Las palabras del rey, Carlos Gustavo, dirigidas a su nuevo
yerno, al que jamás lo aceptó y lo desahuciaba como el futuro
esposo de su hija mayor; fueron sorprendentemente halagadoras. A
estas alturas del partido, no le quedaba otra cosa. Y claro el
muchacho bueno, obediente y el que actuará tras las cortinas,
ahora, entró en el corazón de sus suegros. Al mismo tiempo,
Westlig en su primer discurso, como Príncipe y Duque de
Västergötland, manifestó su verdadero amor por la heredera del
trono sueco, pero también agradeció a los reyes por haber dado
luz verde, “con mucho amor”, para que entre a la Casa Real
sueca.
El padre de Westling, un sueco común y corriente, jefe de una de
las secciones de la comuna de Sandviken, también tomó la
palabra.
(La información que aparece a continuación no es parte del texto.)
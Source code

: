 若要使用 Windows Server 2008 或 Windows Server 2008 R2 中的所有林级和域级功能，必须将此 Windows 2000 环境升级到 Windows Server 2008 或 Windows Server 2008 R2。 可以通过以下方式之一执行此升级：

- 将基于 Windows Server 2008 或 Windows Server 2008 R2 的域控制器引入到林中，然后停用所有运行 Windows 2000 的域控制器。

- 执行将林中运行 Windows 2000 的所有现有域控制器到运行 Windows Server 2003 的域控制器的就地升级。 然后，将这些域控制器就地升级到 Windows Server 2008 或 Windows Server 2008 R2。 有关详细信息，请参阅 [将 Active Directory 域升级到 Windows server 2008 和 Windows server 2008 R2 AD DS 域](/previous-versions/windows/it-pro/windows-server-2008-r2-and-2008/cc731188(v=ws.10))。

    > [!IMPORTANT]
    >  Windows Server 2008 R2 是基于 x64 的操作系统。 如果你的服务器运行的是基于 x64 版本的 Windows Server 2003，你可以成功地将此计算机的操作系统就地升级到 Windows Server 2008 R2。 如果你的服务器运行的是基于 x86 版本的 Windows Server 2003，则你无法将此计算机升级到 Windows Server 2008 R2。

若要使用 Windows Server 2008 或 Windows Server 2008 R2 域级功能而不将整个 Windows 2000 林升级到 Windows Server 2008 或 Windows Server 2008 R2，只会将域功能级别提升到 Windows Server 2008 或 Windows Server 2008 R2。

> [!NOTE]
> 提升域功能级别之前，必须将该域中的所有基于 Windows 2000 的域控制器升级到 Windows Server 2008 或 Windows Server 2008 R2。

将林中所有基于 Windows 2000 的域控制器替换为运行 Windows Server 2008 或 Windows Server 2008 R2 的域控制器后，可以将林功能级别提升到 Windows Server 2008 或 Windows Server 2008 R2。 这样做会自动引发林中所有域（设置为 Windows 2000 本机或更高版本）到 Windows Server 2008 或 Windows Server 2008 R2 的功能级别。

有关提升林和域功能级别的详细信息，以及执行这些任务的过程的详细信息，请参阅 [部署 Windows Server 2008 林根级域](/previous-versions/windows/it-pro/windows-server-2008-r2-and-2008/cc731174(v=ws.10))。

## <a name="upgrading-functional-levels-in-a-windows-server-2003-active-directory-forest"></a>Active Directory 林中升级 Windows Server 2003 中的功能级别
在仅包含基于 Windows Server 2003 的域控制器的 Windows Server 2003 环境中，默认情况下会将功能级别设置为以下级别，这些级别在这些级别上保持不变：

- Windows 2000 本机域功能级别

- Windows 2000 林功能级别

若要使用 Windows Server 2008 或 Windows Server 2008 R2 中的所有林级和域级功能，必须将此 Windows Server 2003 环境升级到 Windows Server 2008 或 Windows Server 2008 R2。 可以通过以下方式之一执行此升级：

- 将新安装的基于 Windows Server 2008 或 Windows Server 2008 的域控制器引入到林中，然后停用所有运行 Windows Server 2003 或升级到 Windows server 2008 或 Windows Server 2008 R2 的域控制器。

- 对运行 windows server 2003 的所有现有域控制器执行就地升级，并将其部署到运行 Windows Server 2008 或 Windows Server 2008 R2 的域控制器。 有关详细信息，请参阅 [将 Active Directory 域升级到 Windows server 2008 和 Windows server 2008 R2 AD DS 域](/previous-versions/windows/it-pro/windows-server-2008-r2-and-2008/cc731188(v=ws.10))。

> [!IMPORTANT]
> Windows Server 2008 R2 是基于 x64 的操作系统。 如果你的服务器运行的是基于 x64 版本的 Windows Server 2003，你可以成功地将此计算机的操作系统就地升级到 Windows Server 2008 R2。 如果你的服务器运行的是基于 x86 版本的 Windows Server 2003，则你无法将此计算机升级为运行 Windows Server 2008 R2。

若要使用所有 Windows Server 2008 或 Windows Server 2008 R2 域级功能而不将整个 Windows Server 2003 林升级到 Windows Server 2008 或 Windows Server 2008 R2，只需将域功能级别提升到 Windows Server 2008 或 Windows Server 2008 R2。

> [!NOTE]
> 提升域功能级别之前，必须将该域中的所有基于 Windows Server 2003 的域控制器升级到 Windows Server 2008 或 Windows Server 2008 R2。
Su discurso fue emotivo nombrando pasajes de la vida de
su hijo y habló de refilón del trasplante de riñón, al que había
sido sometido. Creo que esas palabras sensibilizó al público de
su al rededor y a los tele espectadores.
La princesa Victoria ha ido contra viento y marea, ha luchado
firmemente contra sus padres en favor de su pareja, ha puesto en
tela de juicio ciertas conductas del rey, Carlos Gustavo, que
rechazaba a su novio. Por consiguiente, si hacemos una síntesis
de esta boda, lo más positivo y bello sería el profundo amor
entre los novios que venció por sobre todas las cosas del mundo.
Por eso Westling terminó su plática con las siguientes palabras:
“Victoria, el amor es lo más grande de todo. Así te amo”.